Afghanistan is undergoing reconstruction after many years of war and the reign of the Taliban. From 1995-2001, Afghanistan remained under dictatorial leadership by the Taliban, who in turn encouraged the systemic oppression of women and girls. The Taliban’s brutality was so extensive that it resulted in the denial of means of communication between anyone but family. In most cases, women remained locked in their houses surrounded by small dark windows which prevented public intermingling. An Afghan woman could only walk in public accompanied by a male member of her family. 

Leaving a place that feels unsafe is a human right. However, for Afghans, it is reserved for the lucky few (600,000) who have managed to escape the rule of the Taliban since January 2021 (UN).We as individuals who live internationally outside of Afghanistan might be able to understand  what it must feel like leaving a place that one calls home. However the difference is that we have often chosen to migrate to a new country, with financial and social security and with confidence that our human needs will be met. Most refugees fleeing Afghanistan do not want to leave. They leave because the fear of staying outweighs the huge risks they are taking in the hope of a better life; home is where memories, dreams, and relationships lie, as they know that once they leave their home, they will never come back. This, while unfair, grants them their best chance for survival. When looking at the pictures arising from mainstream media, what haunts me most is the footage of two young boys tying their hands to the US planes. When the planes took off, the lives of those highly valued arose, while the lives of those considered useless fell.   

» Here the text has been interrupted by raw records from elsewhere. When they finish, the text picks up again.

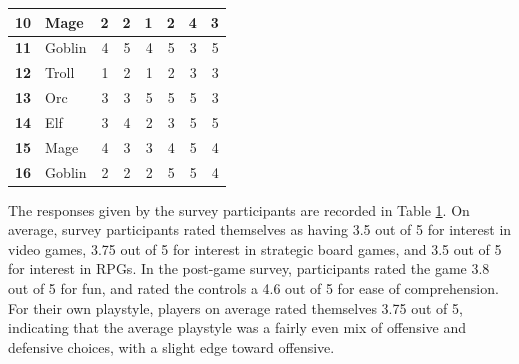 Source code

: \begin{table}[htbp]
\begin{tabular}{|rlrrrrrr|}
    \midrule
    \textbf{10} & Mage  & 2     & 2     & 1     & 2     & 4     & 3 \\
    \midrule
    \rowcolor[rgb]{ .851,  .851,  .851} \textbf{11} & Goblin & 4     & 5     & 4     & 5     & 3     & 5 \\
    \midrule
    \textbf{12} & Troll & 1     & 2     & 1     & 2     & 3     & 3 \\
    \midrule
    \rowcolor[rgb]{ .851,  .851,  .851} \textbf{13} & Orc   & 3     & 3     & 5     & 5     & 5     & 3 \\
    \midrule
    \textbf{14} & Elf   & 3     & 4     & 2     & 3     & 5     & 5 \\
    \midrule
    \rowcolor[rgb]{ .851,  .851,  .851} \textbf{15} & Mage  & 4     & 3     & 3     & 4     & 5     & 4 \\
    \midrule
    \textbf{16} & Goblin & 2     & 2     & 2     & 5     & 5     & 4 \\
    \bottomrule
    \end{tabular}%
  \label{tab:survey}%
\end{table}%

The responses given by the survey participants are recorded in Table \ref{tab:survey}. On average, survey participants rated themselves as having 3.5 out of 5 for interest in video games, 3.75 out of 5 for interest in strategic board games, and 3.5 out of 5 for interest in RPGs. In the post-game survey, participants rated the game 3.8 out of 5 for fun, and rated the controls a 4.6 out of 5 for ease of comprehension. For their own playstyle, players on average rated themselves 3.75 out of 5, indicating that the average playstyle was a fairly even mix of offensive and defensive choices, with a slight edge toward offensive.\\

It is not the time for us to sit back and watch. To let this humanitarian crisis kill thousands of people is inhumane. To allow women and girls not to have access to education is inhumane. To allow children to fall off planes, as they are desperately finding ways to leave the country is inhumane. To permit  countries to focus on their political and economic growth rather than helping the situation in Afghanistan is inhumane. 

As fellow humans here are some ways we can help and support those in need

  • The Afghan Australian Advocacy Network is made up of several different ethnic and religious groups whose aim is to urge  the federal government to increase humanitarian intake and grant permission to protect the people of Afghanistan. 
  • Asylum resource centres have a list of legal assets. Legal refugees also have hotlines  for those impacted by the crisis. 
  • Major international NGOs: Red Cross, International Rescue Committee, and the UN Human Rights Committee seek donations in order to  support their front line work in Afghanistan. 
  • Danish organization, International Media Support, are calling for donations to support Afghan journalists who may be vulnerable to Taliban violence. Lastly, Miles4Migrants accepts donations in air miles for individuals with legal approval for travel who cannot afford the costs. 
  • Support the School of Leadership Afghanistan directly or by organising your own event GlobalGiving

It’s now or never. There is no second option.